Student fulfills childhood ambition
Artist receives academic credit for creating comics
January 29, 2007 —
In the second grade, Ben Robinson's teacher encouraged him to keep drawing. Since then, he says forces have pulled him toward comic books, and he is now poised to release a full-length comic as part of an independent study course at SVSU.
"As a kid I started playing a lot of video games and watching cartoons, a whole lot of cartoons," Robinson says. "I just kept getting inspired, inspired, inspired, and then Transformers came along, and it was all over then."
Robinson's comic titled Hip Hop High is based partially off the experiences of his friends in high school and college and his times at Saginaw High School.
His main inspiration, however, came from the 1979 film The Warriors.
"I have the DVD, the soundtrack, and the videogame," he says. "My dad told me to rent it one night, and man, I just fell in love with it. It was just so richly created, with the characters, like you had over 100 or so gangs in New York."

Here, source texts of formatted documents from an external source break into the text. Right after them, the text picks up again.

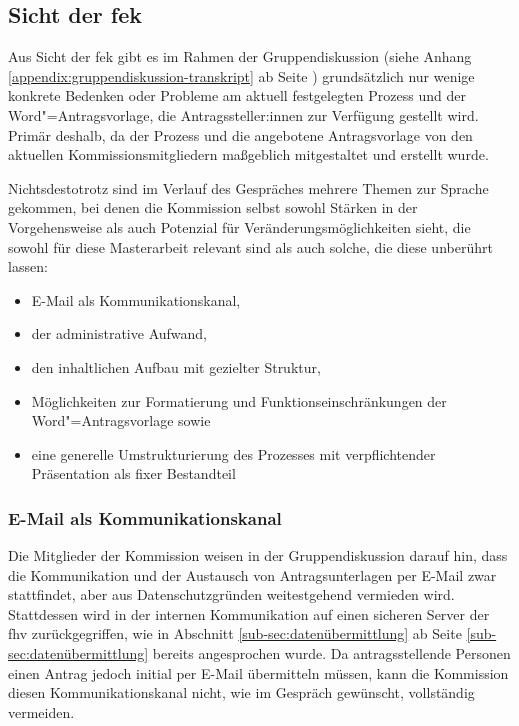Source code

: \documentclass[a4paper,12pt,twoside]{scrreprt}
\begin{document}
\subsection{Sicht der \acl{fek}}
\label{sub-sec:probleme-sicht-fek}

Aus Sicht der \acl{fek} gibt es im Rahmen der Gruppendiskussion (siehe Anhang \ref{appendix:gruppendiskussion-transkript} ab Seite \pageref{appendix:gruppendiskussion-transkript}) grundsätzlich nur wenige konkrete Bedenken oder Probleme am aktuell festgelegten Prozess und der Word"=Antragsvorlage, die Antragssteller:innen zur Verfügung gestellt wird. Primär deshalb, da der Prozess und die angebotene Antragsvorlage von den aktuellen Kommissionsmitgliedern maßgeblich mitgestaltet und erstellt wurde.

Nichtsdestotrotz sind im Verlauf des Gespräches mehrere Themen zur Sprache gekommen, bei denen die Kommission selbst sowohl Stärken in der Vorgehensweise als auch Potenzial für Veränderungsmöglichkeiten sieht, die sowohl für diese Masterarbeit relevant sind als auch solche, die diese unberührt lassen:
\begin{itemize}
    \item E-Mail als Kommunikationskanal,
    \item der administrative Aufwand,
    \item den inhaltlichen Aufbau mit gezielter Struktur,
    \item Möglichkeiten zur Formatierung und Funktionseinschränkungen der Word"=Antragsvorlage sowie
    \item eine generelle Umstrukturierung des Prozesses mit verpflichtender Präsentation als fixer Bestandteil
\end{itemize}

\subsubsection*{E-Mail als Kommunikationskanal}
\label{sub-sub-sec:email-kommunikationskanal}

Die Mitglieder der Kommission weisen in der Gruppendiskussion darauf hin, dass die Kommunikation und der Austausch von Antragsunterlagen per E-Mail zwar stattfindet, aber aus Datenschutzgründen weitestgehend vermieden wird. Stattdessen wird in der internen Kommunikation auf einen sicheren Server der \acl{fhv} zurückgegriffen, wie in Abschnitt \ref{sub-sec:datenübermittlung} ab Seite \ref{sub-sec:datenübermittlung} bereits angesprochen wurde. Da antragsstellende Personen einen Antrag jedoch initial per E-Mail übermitteln müssen, kann die Kommission diesen Kommunikationskanal nicht, wie im Gespräch gewünscht, vollständig vermeiden.
\end{document}
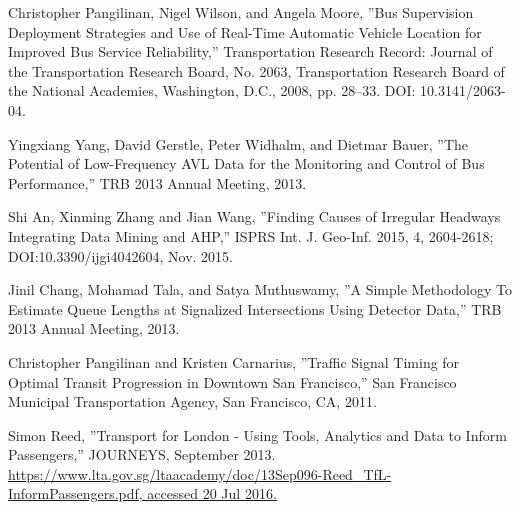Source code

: \documentclass[12pt]{report}
\begin{document}
\begin{thebibliography}{14}
Christopher Pangilinan, Nigel Wilson, and Angela Moore, ''Bus Supervision Deployment Strategies and Use of Real-Time Automatic
Vehicle Location for Improved Bus Service Reliability,'' Transportation Research Record: Journal of the Transportation Research Board, No. 2063, Transportation Research Board of the National Academies, Washington, D.C., 2008, pp. 28–33. DOI: 10.3141/2063-04.

Yingxiang Yang, David Gerstle, Peter Widhalm, and Dietmar Bauer, ''The Potential of Low-Frequency AVL Data for the Monitoring and Control of Bus Performance,'' TRB 2013 Annual Meeting, 2013.

Shi An, Xinming Zhang and Jian Wang, ''Finding Causes of Irregular Headways Integrating Data Mining and AHP,'' ISPRS Int. J. Geo-Inf. 2015, 4, 2604-2618; DOI:10.3390/ijgi4042604, Nov. 2015.

Jinil Chang, Mohamad Tala, and Satya Muthuswamy, ''A Simple Methodology To Estimate Queue Lengths at Signalized Intersections Using Detector Data,'' TRB 2013 Annual Meeting, 2013.

Christopher Pangilinan and Kristen Carnarius, ''Traffic Signal Timing for Optimal Transit Progression in Downtown San Francisco,'' San Francisco Municipal Transportation Agency, San Francisco, CA, 2011.

Simon Reed, ''Transport for London - Using Tools, Analytics and Data to Inform Passengers,'' JOURNEYS, September 2013. \url{https://www.lta.gov.sg/ltaacademy/doc/13Sep096-Reed_TfL-InformPassengers.pdf, accessed 20 Jul 2016.}





\end{thebibliography}
\end{document}
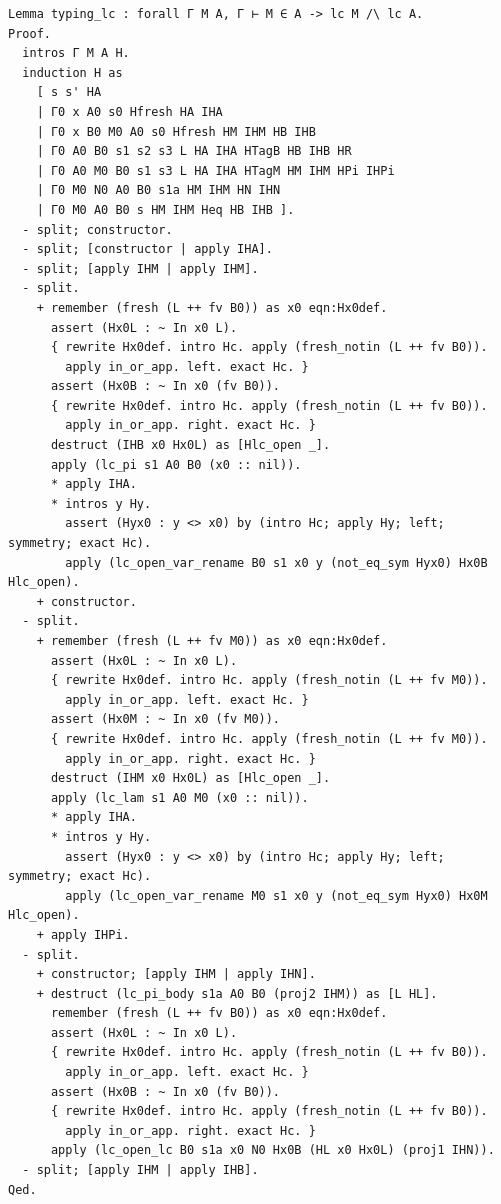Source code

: \begin{latin}
\begin{verbatim}
Lemma typing_lc : forall Γ M A, Γ ⊢ M ∈ A -> lc M /\ lc A.
Proof.
  intros Γ M A H.
  induction H as
    [ s s' HA
    | Γ0 x A0 s0 Hfresh HA IHA
    | Γ0 x B0 M0 A0 s0 Hfresh HM IHM HB IHB
    | Γ0 A0 B0 s1 s2 s3 L HA IHA HTagB HB IHB HR
    | Γ0 A0 M0 B0 s1 s3 L HA IHA HTagM HM IHM HPi IHPi
    | Γ0 M0 N0 A0 B0 s1a HM IHM HN IHN
    | Γ0 M0 A0 B0 s HM IHM Heq HB IHB ].
  - split; constructor.
  - split; [constructor | apply IHA].
  - split; [apply IHM | apply IHM].
  - split.
    + remember (fresh (L ++ fv B0)) as x0 eqn:Hx0def.
      assert (Hx0L : ~ In x0 L).
      { rewrite Hx0def. intro Hc. apply (fresh_notin (L ++ fv B0)).
        apply in_or_app. left. exact Hc. }
      assert (Hx0B : ~ In x0 (fv B0)).
      { rewrite Hx0def. intro Hc. apply (fresh_notin (L ++ fv B0)).
        apply in_or_app. right. exact Hc. }
      destruct (IHB x0 Hx0L) as [Hlc_open _].
      apply (lc_pi s1 A0 B0 (x0 :: nil)).
      * apply IHA.
      * intros y Hy.
        assert (Hyx0 : y <> x0) by (intro Hc; apply Hy; left; symmetry; exact Hc).
        apply (lc_open_var_rename B0 s1 x0 y (not_eq_sym Hyx0) Hx0B Hlc_open).
    + constructor.
  - split.
    + remember (fresh (L ++ fv M0)) as x0 eqn:Hx0def.
      assert (Hx0L : ~ In x0 L).
      { rewrite Hx0def. intro Hc. apply (fresh_notin (L ++ fv M0)).
        apply in_or_app. left. exact Hc. }
      assert (Hx0M : ~ In x0 (fv M0)).
      { rewrite Hx0def. intro Hc. apply (fresh_notin (L ++ fv M0)).
        apply in_or_app. right. exact Hc. }
      destruct (IHM x0 Hx0L) as [Hlc_open _].
      apply (lc_lam s1 A0 M0 (x0 :: nil)).
      * apply IHA.
      * intros y Hy.
        assert (Hyx0 : y <> x0) by (intro Hc; apply Hy; left; symmetry; exact Hc).
        apply (lc_open_var_rename M0 s1 x0 y (not_eq_sym Hyx0) Hx0M Hlc_open).
    + apply IHPi.
  - split.
    + constructor; [apply IHM | apply IHN].
    + destruct (lc_pi_body s1a A0 B0 (proj2 IHM)) as [L HL].
      remember (fresh (L ++ fv B0)) as x0 eqn:Hx0def.
      assert (Hx0L : ~ In x0 L).
      { rewrite Hx0def. intro Hc. apply (fresh_notin (L ++ fv B0)).
        apply in_or_app. left. exact Hc. }
      assert (Hx0B : ~ In x0 (fv B0)).
      { rewrite Hx0def. intro Hc. apply (fresh_notin (L ++ fv B0)).
        apply in_or_app. right. exact Hc. }
      apply (lc_open_lc B0 s1a x0 N0 Hx0B (HL x0 Hx0L) (proj1 IHN)).
  - split; [apply IHM | apply IHB].
Qed.


\end{verbatim}
\end{latin}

The plot of his comic surrounds a high school talent show. The principal, who secretly wants to give the school a bad name, is directing the show. The show is a competition to see who can produce the best beats and lyrics, where the main group, No Competition, seems to dominate. Another group, Him House, wants to try to stop the principal because they realize what he is up to.
"Back when I was at Saginaw High, it was fun, but it always had this bad reputation," Robinson says. "I wanted to take the fun parts of Saginaw High and kind of just focus it into Hip Hop High. At the same time I wanted to create this 'yeah-right' attitude, like, 'yeah right, they just don't start battling on the sidewalk.'"
Hip Hop High is not Robinson's first publication. He published his first comic book, The Forbidden Aces, in 2003. It included an interactive CD filled with character biographies.
"I first decided to publish the books, but after that, I didn't think that was enough," Robinson says.
The year before Robinson published Forbidden Aces, his mother died and re-inspired him to push forward in her memory. That's when Robinson came up with the idea for his label, Dreamatic. Robinson's mother is featured in the label's logo.
Watching Saturday morning cartoons, playing video games, and reading comic books led Robinson to emulate all of them in his own work.
"I just started re-creating drawings in video games, like Castlevania, one page, one person, one word, but I put them together with string," he says.
Robinson's sister gave him possibly his biggest inspiration in the form of a Batman comic from Image comic company, famous for comics like Spawn and Savage Dragon, done by Todd McFarlane.
"When I first did my cartoon and comic style, like com-toon, a mix between comic and cartoon," he says, "I really got into a lot of Todd McFarlane."
Next, Robinson made a comic called Dusk, whose character, he says, resembled the Dark Knight.
"(Dusk) became one of my characters, a total bite-off of (Batman)," he says. "But it was all sketchy and stuff."
But as he kept drawing, his style continued to evolve.
"Even when I was trying to take my work to Coy's Comics at like 16, they thought I drew like Image, so I just kind of ran with that and slowly evolved from there, to make it my own style," Robinson says.
Once at SVSU, Robinson continued to hone his skills, receiving instruction from Professor Mike Mosher in an independent study course: "Comic Book and Story Creation." The basis for the class is creating a comic book for publication at SVSU.
Since Robinson is a secondary art education major, he is interested in circulating the comic around the Saginaw School District.
"I want to have the teachers wanting to use it for a different type of assignment, maybe to write about," Robinson says. "Just something that everyone can relate to, because this day and age, it's hip hop, there are a few scenes in there where they are rhyming against each other and cracking on one another, but it's all clean, and no profanity; clean comedy, which is the way things used to be in comics and cartoons."